Results: We performed feature-level (i.e., microbial taxa, functional pathways, gene families) meta-analyses using multivariable linear mixed effects models with joint normalization of taxa abundances for batch/cohort effects, while adjusting for age, sex, antibiotic use, and random subject intercepts for within-subject correlations. Differentially abundant effects were further synthesized across cohorts with random effects modeling. This identified 84 consistently differentially abundant species, including 13 novel associations that did not achieve statistical significance within any one study, firmly establishing the rationale for a meta-analytic approach to population structure discovery (PFDR<0.05; Fig. C). We systematically identified the mass expansion of oral-predominant taxa in the IBD gut, such as Veillonella and Streptococcus (Fig. D). Further, we observed disease-specific shifts in cobalamin biosynthesis pathways, a likely consequence of small bowel dysfunction in CD, but not UC (not shown). Finally, using complementary phylogenetic and gene-based modeling, we observed novel differences in the carriage of gene cassettes linked to inflammation and substrate utilization among subclades present in IBD compared to the same taxa found in non-IBD, suggesting that strain-specific functional differences may contribute to disease-related bacterial fitness even when higher-order species-level differential abundance was more modest.
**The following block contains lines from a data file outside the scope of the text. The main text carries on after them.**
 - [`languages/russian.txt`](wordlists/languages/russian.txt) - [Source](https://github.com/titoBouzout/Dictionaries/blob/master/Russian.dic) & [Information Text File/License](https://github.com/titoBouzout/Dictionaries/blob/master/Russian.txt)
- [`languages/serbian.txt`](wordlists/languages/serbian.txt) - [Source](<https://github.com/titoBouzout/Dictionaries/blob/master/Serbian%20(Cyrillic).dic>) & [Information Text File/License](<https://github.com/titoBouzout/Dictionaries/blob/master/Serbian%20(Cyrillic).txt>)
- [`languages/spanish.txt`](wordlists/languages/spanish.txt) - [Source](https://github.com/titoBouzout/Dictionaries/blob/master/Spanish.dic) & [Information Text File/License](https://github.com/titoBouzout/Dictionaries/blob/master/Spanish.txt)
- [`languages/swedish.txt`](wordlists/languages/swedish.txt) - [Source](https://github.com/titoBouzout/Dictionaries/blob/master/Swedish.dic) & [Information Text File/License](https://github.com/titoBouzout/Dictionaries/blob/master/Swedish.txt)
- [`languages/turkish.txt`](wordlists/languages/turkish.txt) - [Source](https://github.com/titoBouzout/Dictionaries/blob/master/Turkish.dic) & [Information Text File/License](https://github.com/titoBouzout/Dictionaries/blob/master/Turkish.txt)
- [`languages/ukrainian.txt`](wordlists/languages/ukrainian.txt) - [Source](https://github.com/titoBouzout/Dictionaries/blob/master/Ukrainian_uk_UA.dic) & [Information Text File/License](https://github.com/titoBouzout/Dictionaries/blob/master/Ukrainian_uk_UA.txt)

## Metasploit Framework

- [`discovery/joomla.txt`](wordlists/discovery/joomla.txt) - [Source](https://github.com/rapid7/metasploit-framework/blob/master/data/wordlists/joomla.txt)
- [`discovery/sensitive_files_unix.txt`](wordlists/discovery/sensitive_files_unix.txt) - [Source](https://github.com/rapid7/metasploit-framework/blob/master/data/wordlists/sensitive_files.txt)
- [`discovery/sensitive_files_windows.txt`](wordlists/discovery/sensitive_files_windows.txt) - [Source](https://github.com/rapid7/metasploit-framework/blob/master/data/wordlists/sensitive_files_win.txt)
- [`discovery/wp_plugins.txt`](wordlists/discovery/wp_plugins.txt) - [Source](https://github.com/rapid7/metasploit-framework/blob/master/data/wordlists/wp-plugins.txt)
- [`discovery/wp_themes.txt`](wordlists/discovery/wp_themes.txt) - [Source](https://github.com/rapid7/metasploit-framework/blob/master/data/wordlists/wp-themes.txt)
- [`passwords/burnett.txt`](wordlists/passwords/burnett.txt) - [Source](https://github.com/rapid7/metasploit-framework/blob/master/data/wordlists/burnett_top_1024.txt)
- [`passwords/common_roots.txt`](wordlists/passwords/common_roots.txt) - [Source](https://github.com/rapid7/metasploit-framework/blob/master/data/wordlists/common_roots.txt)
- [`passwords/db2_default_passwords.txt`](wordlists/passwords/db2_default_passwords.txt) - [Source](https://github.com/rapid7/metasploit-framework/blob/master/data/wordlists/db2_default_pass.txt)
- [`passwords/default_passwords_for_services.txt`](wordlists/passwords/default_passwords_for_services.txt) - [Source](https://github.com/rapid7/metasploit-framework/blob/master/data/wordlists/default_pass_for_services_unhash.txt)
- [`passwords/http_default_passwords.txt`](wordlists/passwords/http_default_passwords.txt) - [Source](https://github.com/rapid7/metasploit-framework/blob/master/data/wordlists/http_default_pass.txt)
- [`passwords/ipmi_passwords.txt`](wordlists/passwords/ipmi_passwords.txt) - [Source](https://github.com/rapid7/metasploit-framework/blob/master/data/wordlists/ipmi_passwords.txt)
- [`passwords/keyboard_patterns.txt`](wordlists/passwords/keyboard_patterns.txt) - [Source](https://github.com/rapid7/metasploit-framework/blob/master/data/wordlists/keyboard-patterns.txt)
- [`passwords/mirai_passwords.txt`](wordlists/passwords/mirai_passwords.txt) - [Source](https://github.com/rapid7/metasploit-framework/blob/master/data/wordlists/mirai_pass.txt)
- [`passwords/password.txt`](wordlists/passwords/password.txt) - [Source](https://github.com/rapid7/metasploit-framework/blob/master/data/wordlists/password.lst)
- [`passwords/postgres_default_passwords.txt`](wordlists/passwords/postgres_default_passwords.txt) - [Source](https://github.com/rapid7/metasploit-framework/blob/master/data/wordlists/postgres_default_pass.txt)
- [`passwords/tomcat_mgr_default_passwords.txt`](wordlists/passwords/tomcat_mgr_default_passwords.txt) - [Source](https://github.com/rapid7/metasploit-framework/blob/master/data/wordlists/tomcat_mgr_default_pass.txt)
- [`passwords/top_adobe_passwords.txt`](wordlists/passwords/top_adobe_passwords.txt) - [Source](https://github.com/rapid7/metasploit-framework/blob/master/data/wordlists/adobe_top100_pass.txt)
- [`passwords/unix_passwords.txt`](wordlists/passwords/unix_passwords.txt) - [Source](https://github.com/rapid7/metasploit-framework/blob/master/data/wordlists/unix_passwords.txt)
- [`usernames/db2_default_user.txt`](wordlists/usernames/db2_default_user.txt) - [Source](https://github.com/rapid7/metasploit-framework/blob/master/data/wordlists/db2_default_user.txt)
Conclusion: Cross-cohort heterogeneity can be overcome using meta-analytic approaches to yield consistent and confident findings on the complex interplay between highly personalized gut microbial communities and IBD.

Large-scale international effort to uncover a more canonical IBD microbiome. (A) Baseline characteristics. (B) Species abundance by cohort found universally (i.e., in all seven), overlapping (in more than 1 cohort), or solely in one. (C) Summary statistics colored by PFDR for IBD vs. non-IBD & CD vs. UC. Cohort-level heatmap (right) with broad agreement in effect & direction not always statistically significant in any given study. Circles represent study weight, and asterisks intracohort significance (*=PFDR<0.1, **=PFDR<0.05). Right heatmap displays results for confounders. (D) Enrichment of oral microbes, including aerotolerant Veillonella and Streptococci, plotted along the x-axis (differences in relative abundance between oral and gut sites in HMP1-II) vs. y-axis with IBD vs. non-IBD β-coefficients. Points colored by PFDR. (E) IBD strains can be distinguished from those in non-IBD.